(Available data Opens)

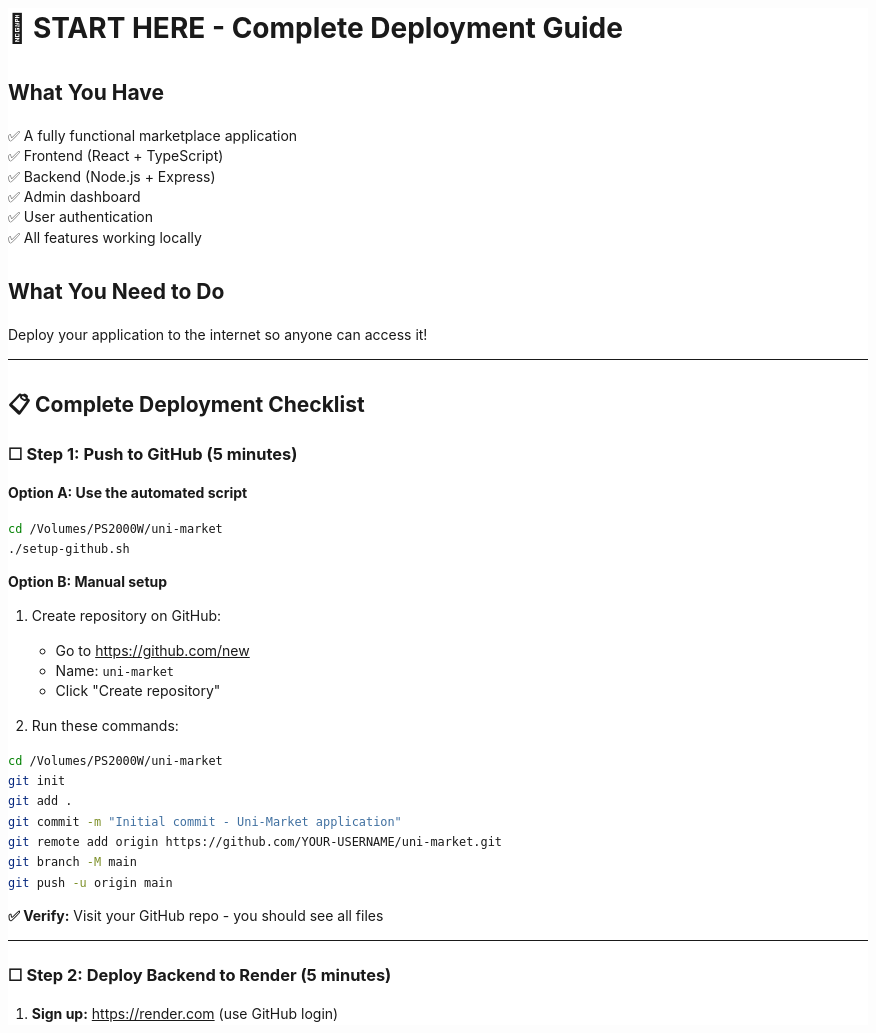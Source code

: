 # 🚀 START HERE - Complete Deployment Guide

## What You Have

✅ A fully functional marketplace application  
✅ Frontend (React + TypeScript)  
✅ Backend (Node.js + Express)  
✅ Admin dashboard  
✅ User authentication  
✅ All features working locally  

## What You Need to Do

Deploy your application to the internet so anyone can access it!

---

## 📋 Complete Deployment Checklist

### ☐ Step 1: Push to GitHub (5 minutes)

**Option A: Use the automated script**
```bash
cd /Volumes/PS2000W/uni-market
./setup-github.sh
```

**Option B: Manual setup**

1. Create repository on GitHub:
   - Go to https://github.com/new
   - Name: `uni-market`
   - Click "Create repository"

2. Run these commands:
```bash
cd /Volumes/PS2000W/uni-market
git init
git add .
git commit -m "Initial commit - Uni-Market application"
git remote add origin https://github.com/YOUR-USERNAME/uni-market.git
git branch -M main
git push -u origin main
```

**✅ Verify:** Visit your GitHub repo - you should see all files

---

### ☐ Step 2: Deploy Backend to Render (5 minutes)

1. **Sign up:** https://render.com (use GitHub login)
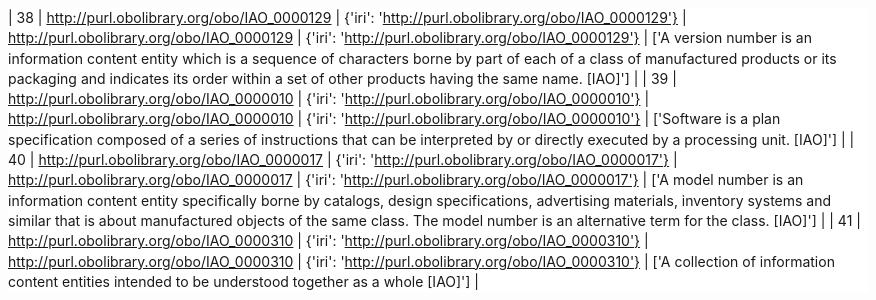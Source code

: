 |  38 | http://purl.obolibrary.org/obo/IAO_0000129                 | {'iri': 'http://purl.obolibrary.org/obo/IAO_0000129'}                                | http://purl.obolibrary.org/obo/IAO_0000129                 | {'iri': 'http://purl.obolibrary.org/obo/IAO_0000129'}                 | ['A version number is an information content entity which is a sequence of characters borne by part of each of a class of manufactured products or its packaging and indicates its order within a set of other products having the same name. [IAO]']                                                                                                                                                                                                                                                                                                                                                                                                                                                                                                                                                                                                                                                                                                                                     |
|  39 | http://purl.obolibrary.org/obo/IAO_0000010                 | {'iri': 'http://purl.obolibrary.org/obo/IAO_0000010'}                                | http://purl.obolibrary.org/obo/IAO_0000010                 | {'iri': 'http://purl.obolibrary.org/obo/IAO_0000010'}                 | ['Software is a plan specification composed of a series of instructions that can be interpreted by or directly executed by a processing unit. [IAO]']                                                                                                                                                                                                                                                                                                                                                                                                                                                                                                                                                                                                                                                                                                                                                                                                                                     |
|  40 | http://purl.obolibrary.org/obo/IAO_0000017                 | {'iri': 'http://purl.obolibrary.org/obo/IAO_0000017'}                                | http://purl.obolibrary.org/obo/IAO_0000017                 | {'iri': 'http://purl.obolibrary.org/obo/IAO_0000017'}                 | ['A model number is an information content entity specifically borne by catalogs, design specifications, advertising materials, inventory systems and similar that is about manufactured objects of the same class. The model number is an alternative term for the class. [IAO]']                                                                                                                                                                                                                                                                                                                                                                                                                                                                                                                                                                                                                                                                                                        |
|  41 | http://purl.obolibrary.org/obo/IAO_0000310                 | {'iri': 'http://purl.obolibrary.org/obo/IAO_0000310'}                                | http://purl.obolibrary.org/obo/IAO_0000310                 | {'iri': 'http://purl.obolibrary.org/obo/IAO_0000310'}                 | ['A collection of information content entities intended to be understood together as a whole [IAO]']                                                                                                                                                                                                                                                                                                                                                                                                                                                                                                                                                                                                                                                                                                                                                                                                                                                                                      |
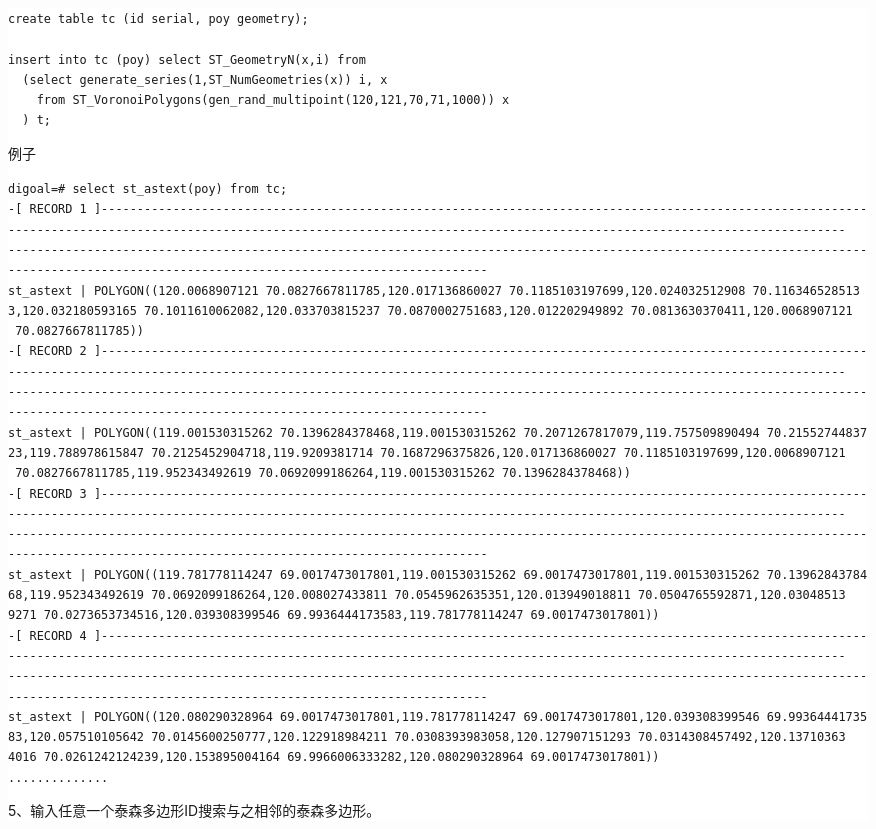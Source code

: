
 ```  
create table tc (id serial, poy geometry);  
  
insert into tc (poy) select ST_GeometryN(x,i) from   
  (select generate_series(1,ST_NumGeometries(x)) i, x   
    from ST_VoronoiPolygons(gen_rand_multipoint(120,121,70,71,1000)) x  
  ) t;  
```  
  
例子  
  
```  
digoal=# select st_astext(poy) from tc;  
-[ RECORD 1 ]--------------------------------------------------------------------------------------------------------------------------------------------------------------------------------------------------------------------------------  
-------------------------------------------------------------------------------------------------------------------------------------------------------------------------------------------  
st_astext | POLYGON((120.0068907121 70.0827667811785,120.017136860027 70.1185103197699,120.024032512908 70.1163465285133,120.032180593165 70.1011610062082,120.033703815237 70.0870002751683,120.012202949892 70.0813630370411,120.0068907121  
 70.0827667811785))  
-[ RECORD 2 ]--------------------------------------------------------------------------------------------------------------------------------------------------------------------------------------------------------------------------------  
-------------------------------------------------------------------------------------------------------------------------------------------------------------------------------------------  
st_astext | POLYGON((119.001530315262 70.1396284378468,119.001530315262 70.2071267817079,119.757509890494 70.2155274483723,119.788978615847 70.2125452904718,119.9209381714 70.1687296375826,120.017136860027 70.1185103197699,120.0068907121  
 70.0827667811785,119.952343492619 70.0692099186264,119.001530315262 70.1396284378468))  
-[ RECORD 3 ]--------------------------------------------------------------------------------------------------------------------------------------------------------------------------------------------------------------------------------  
-------------------------------------------------------------------------------------------------------------------------------------------------------------------------------------------  
st_astext | POLYGON((119.781778114247 69.0017473017801,119.001530315262 69.0017473017801,119.001530315262 70.1396284378468,119.952343492619 70.0692099186264,120.008027433811 70.0545962635351,120.013949018811 70.0504765592871,120.03048513  
9271 70.0273653734516,120.039308399546 69.9936444173583,119.781778114247 69.0017473017801))  
-[ RECORD 4 ]--------------------------------------------------------------------------------------------------------------------------------------------------------------------------------------------------------------------------------  
-------------------------------------------------------------------------------------------------------------------------------------------------------------------------------------------  
st_astext | POLYGON((120.080290328964 69.0017473017801,119.781778114247 69.0017473017801,120.039308399546 69.9936444173583,120.057510105642 70.0145600250777,120.122918984211 70.0308393983058,120.127907151293 70.0314308457492,120.13710363  
4016 70.0261242124239,120.153895004164 69.9966006333282,120.080290328964 69.0017473017801))  
..............  
```  
  
5、输入任意一个泰森多边形ID搜索与之相邻的泰森多边形。  
  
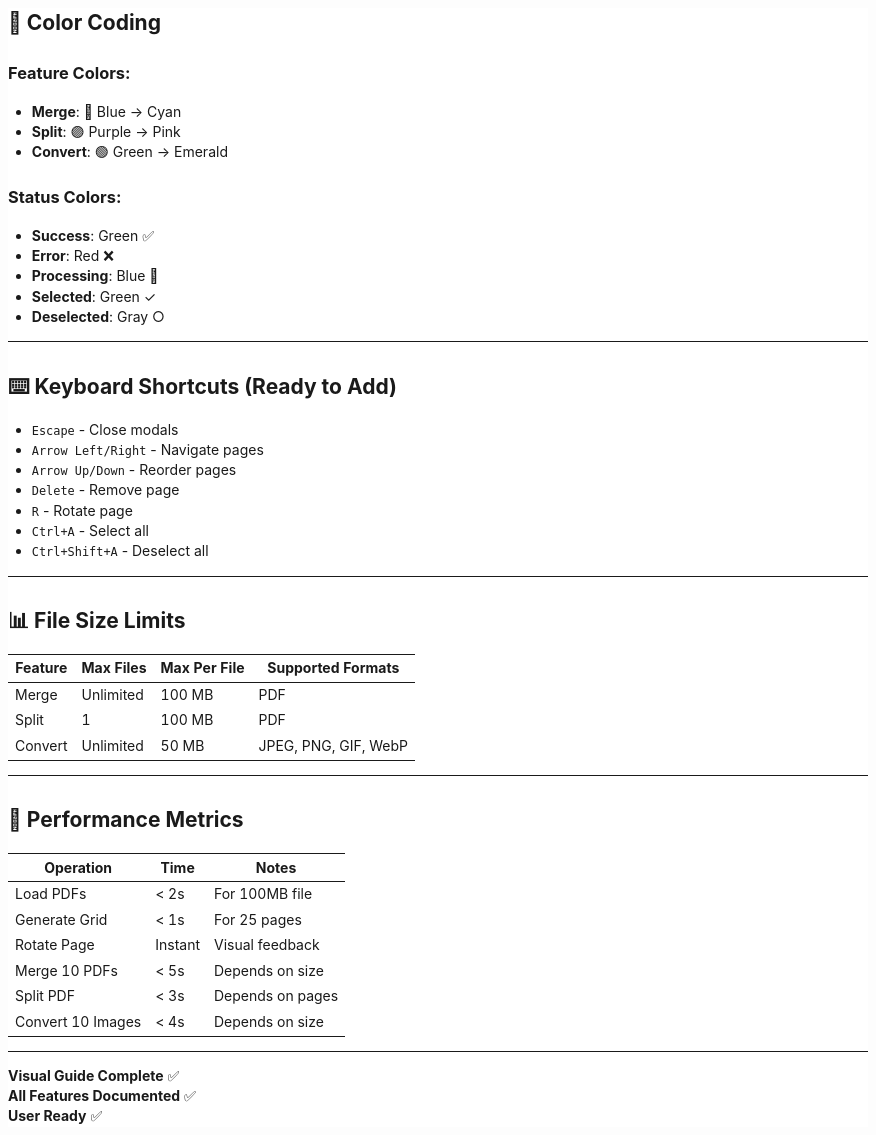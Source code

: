 
## 🎨 Color Coding

### Feature Colors:
- **Merge**: 🔵 Blue → Cyan
- **Split**: 🟣 Purple → Pink
- **Convert**: 🟢 Green → Emerald

### Status Colors:
- **Success**: Green ✅
- **Error**: Red ❌
- **Processing**: Blue 🔄
- **Selected**: Green ✓
- **Deselected**: Gray ○

---

## ⌨️ Keyboard Shortcuts (Ready to Add)

- `Escape` - Close modals
- `Arrow Left/Right` - Navigate pages
- `Arrow Up/Down` - Reorder pages
- `Delete` - Remove page
- `R` - Rotate page
- `Ctrl+A` - Select all
- `Ctrl+Shift+A` - Deselect all

---

## 📊 File Size Limits

| Feature | Max Files | Max Per File | Supported Formats |
|---------|-----------|--------------|-------------------|
| Merge | Unlimited | 100 MB | PDF |
| Split | 1 | 100 MB | PDF |
| Convert | Unlimited | 50 MB | JPEG, PNG, GIF, WebP |

---

## 🚀 Performance Metrics

| Operation | Time | Notes |
|-----------|------|-------|
| Load PDFs | < 2s | For 100MB file |
| Generate Grid | < 1s | For 25 pages |
| Rotate Page | Instant | Visual feedback |
| Merge 10 PDFs | < 5s | Depends on size |
| Split PDF | < 3s | Depends on pages |
| Convert 10 Images | < 4s | Depends on size |

---

**Visual Guide Complete** ✅  
**All Features Documented** ✅  
**User Ready** ✅
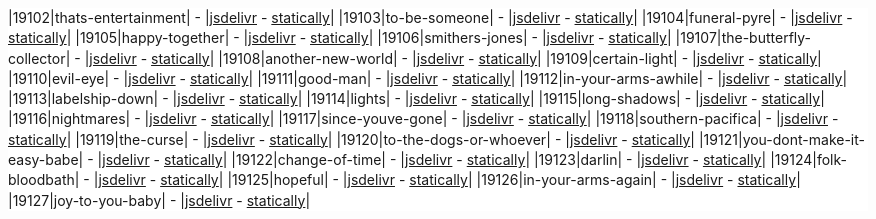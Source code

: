 |19102|thats-entertainment| - |[jsdelivr](https://cdn.jsdelivr.net/gh/dbchord/c4-1-3/15001-20000/19001-19500/thats-entertainment.png) - [statically](https://cdn.statically.io/gh/dbchord/c4-1-3/i/15001-20000/19001-19500/thats-entertainment.png)|
|19103|to-be-someone| - |[jsdelivr](https://cdn.jsdelivr.net/gh/dbchord/c4-1-3/15001-20000/19001-19500/to-be-someone.png) - [statically](https://cdn.statically.io/gh/dbchord/c4-1-3/i/15001-20000/19001-19500/to-be-someone.png)|
|19104|funeral-pyre| - |[jsdelivr](https://cdn.jsdelivr.net/gh/dbchord/c4-1-3/15001-20000/19001-19500/funeral-pyre.png) - [statically](https://cdn.statically.io/gh/dbchord/c4-1-3/i/15001-20000/19001-19500/funeral-pyre.png)|
|19105|happy-together| - |[jsdelivr](https://cdn.jsdelivr.net/gh/dbchord/c4-1-3/15001-20000/19001-19500/happy-together.png) - [statically](https://cdn.statically.io/gh/dbchord/c4-1-3/i/15001-20000/19001-19500/happy-together.png)|
|19106|smithers-jones| - |[jsdelivr](https://cdn.jsdelivr.net/gh/dbchord/c4-1-3/15001-20000/19001-19500/smithers-jones.png) - [statically](https://cdn.statically.io/gh/dbchord/c4-1-3/i/15001-20000/19001-19500/smithers-jones.png)|
|19107|the-butterfly-collector| - |[jsdelivr](https://cdn.jsdelivr.net/gh/dbchord/c4-1-3/15001-20000/19001-19500/the-butterfly-collector.png) - [statically](https://cdn.statically.io/gh/dbchord/c4-1-3/i/15001-20000/19001-19500/the-butterfly-collector.png)|
|19108|another-new-world| - |[jsdelivr](https://cdn.jsdelivr.net/gh/dbchord/c4-1-3/15001-20000/19001-19500/another-new-world.png) - [statically](https://cdn.statically.io/gh/dbchord/c4-1-3/i/15001-20000/19001-19500/another-new-world.png)|
|19109|certain-light| - |[jsdelivr](https://cdn.jsdelivr.net/gh/dbchord/c4-1-3/15001-20000/19001-19500/certain-light.png) - [statically](https://cdn.statically.io/gh/dbchord/c4-1-3/i/15001-20000/19001-19500/certain-light.png)|
|19110|evil-eye| - |[jsdelivr](https://cdn.jsdelivr.net/gh/dbchord/c4-1-3/15001-20000/19001-19500/evil-eye.png) - [statically](https://cdn.statically.io/gh/dbchord/c4-1-3/i/15001-20000/19001-19500/evil-eye.png)|
|19111|good-man| - |[jsdelivr](https://cdn.jsdelivr.net/gh/dbchord/c4-1-3/15001-20000/19001-19500/good-man.png) - [statically](https://cdn.statically.io/gh/dbchord/c4-1-3/i/15001-20000/19001-19500/good-man.png)|
|19112|in-your-arms-awhile| - |[jsdelivr](https://cdn.jsdelivr.net/gh/dbchord/c4-1-3/15001-20000/19001-19500/in-your-arms-awhile.png) - [statically](https://cdn.statically.io/gh/dbchord/c4-1-3/i/15001-20000/19001-19500/in-your-arms-awhile.png)|
|19113|labelship-down| - |[jsdelivr](https://cdn.jsdelivr.net/gh/dbchord/c4-1-3/15001-20000/19001-19500/labelship-down.png) - [statically](https://cdn.statically.io/gh/dbchord/c4-1-3/i/15001-20000/19001-19500/labelship-down.png)|
|19114|lights| - |[jsdelivr](https://cdn.jsdelivr.net/gh/dbchord/c4-1-3/15001-20000/19001-19500/lights.png) - [statically](https://cdn.statically.io/gh/dbchord/c4-1-3/i/15001-20000/19001-19500/lights.png)|
|19115|long-shadows| - |[jsdelivr](https://cdn.jsdelivr.net/gh/dbchord/c4-1-3/15001-20000/19001-19500/long-shadows.png) - [statically](https://cdn.statically.io/gh/dbchord/c4-1-3/i/15001-20000/19001-19500/long-shadows.png)|
|19116|nightmares| - |[jsdelivr](https://cdn.jsdelivr.net/gh/dbchord/c4-1-3/15001-20000/19001-19500/nightmares.png) - [statically](https://cdn.statically.io/gh/dbchord/c4-1-3/i/15001-20000/19001-19500/nightmares.png)|
|19117|since-youve-gone| - |[jsdelivr](https://cdn.jsdelivr.net/gh/dbchord/c4-1-3/15001-20000/19001-19500/since-youve-gone.png) - [statically](https://cdn.statically.io/gh/dbchord/c4-1-3/i/15001-20000/19001-19500/since-youve-gone.png)|
|19118|southern-pacifica| - |[jsdelivr](https://cdn.jsdelivr.net/gh/dbchord/c4-1-3/15001-20000/19001-19500/southern-pacifica.png) - [statically](https://cdn.statically.io/gh/dbchord/c4-1-3/i/15001-20000/19001-19500/southern-pacifica.png)|
|19119|the-curse| - |[jsdelivr](https://cdn.jsdelivr.net/gh/dbchord/c4-1-3/15001-20000/19001-19500/the-curse.png) - [statically](https://cdn.statically.io/gh/dbchord/c4-1-3/i/15001-20000/19001-19500/the-curse.png)|
|19120|to-the-dogs-or-whoever| - |[jsdelivr](https://cdn.jsdelivr.net/gh/dbchord/c4-1-3/15001-20000/19001-19500/to-the-dogs-or-whoever.png) - [statically](https://cdn.statically.io/gh/dbchord/c4-1-3/i/15001-20000/19001-19500/to-the-dogs-or-whoever.png)|
|19121|you-dont-make-it-easy-babe| - |[jsdelivr](https://cdn.jsdelivr.net/gh/dbchord/c4-1-3/15001-20000/19001-19500/you-dont-make-it-easy-babe.png) - [statically](https://cdn.statically.io/gh/dbchord/c4-1-3/i/15001-20000/19001-19500/you-dont-make-it-easy-babe.png)|
|19122|change-of-time| - |[jsdelivr](https://cdn.jsdelivr.net/gh/dbchord/c4-1-3/15001-20000/19001-19500/change-of-time.png) - [statically](https://cdn.statically.io/gh/dbchord/c4-1-3/i/15001-20000/19001-19500/change-of-time.png)|
|19123|darlin| - |[jsdelivr](https://cdn.jsdelivr.net/gh/dbchord/c4-1-3/15001-20000/19001-19500/darlin.png) - [statically](https://cdn.statically.io/gh/dbchord/c4-1-3/i/15001-20000/19001-19500/darlin.png)|
|19124|folk-bloodbath| - |[jsdelivr](https://cdn.jsdelivr.net/gh/dbchord/c4-1-3/15001-20000/19001-19500/folk-bloodbath.png) - [statically](https://cdn.statically.io/gh/dbchord/c4-1-3/i/15001-20000/19001-19500/folk-bloodbath.png)|
|19125|hopeful| - |[jsdelivr](https://cdn.jsdelivr.net/gh/dbchord/c4-1-3/15001-20000/19001-19500/hopeful.png) - [statically](https://cdn.statically.io/gh/dbchord/c4-1-3/i/15001-20000/19001-19500/hopeful.png)|
|19126|in-your-arms-again| - |[jsdelivr](https://cdn.jsdelivr.net/gh/dbchord/c4-1-3/15001-20000/19001-19500/in-your-arms-again.png) - [statically](https://cdn.statically.io/gh/dbchord/c4-1-3/i/15001-20000/19001-19500/in-your-arms-again.png)|
|19127|joy-to-you-baby| - |[jsdelivr](https://cdn.jsdelivr.net/gh/dbchord/c4-1-3/15001-20000/19001-19500/joy-to-you-baby.png) - [statically](https://cdn.statically.io/gh/dbchord/c4-1-3/i/15001-20000/19001-19500/joy-to-you-baby.png)|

(Available data Closes)

Try it> Beginning with the line containing "- Navigate pages" in the material above, copy every line exactly until you have copied the line containing "5s | Depends on size |".

Written reply>
- `Arrow Left/Right` - Navigate pages
- `Arrow Up/Down` - Reorder pages
- `Delete` - Remove page
- `R` - Rotate page
- `Ctrl+A` - Select all
- `Ctrl+Shift+A` - Deselect all

---

## 📊 File Size Limits

| Feature | Max Files | Max Per File | Supported Formats |
|---------|-----------|--------------|-------------------|
| Merge | Unlimited | 100 MB | PDF |
| Split | 1 | 100 MB | PDF |
| Convert | Unlimited | 50 MB | JPEG, PNG, GIF, WebP |

---

## 🚀 Performance Metrics

| Operation | Time | Notes |
|-----------|------|-------|
| Load PDFs | < 2s | For 100MB file |
| Generate Grid | < 1s | For 25 pages |
| Rotate Page | Instant | Visual feedback |
| Merge 10 PDFs | < 5s | Depends on size |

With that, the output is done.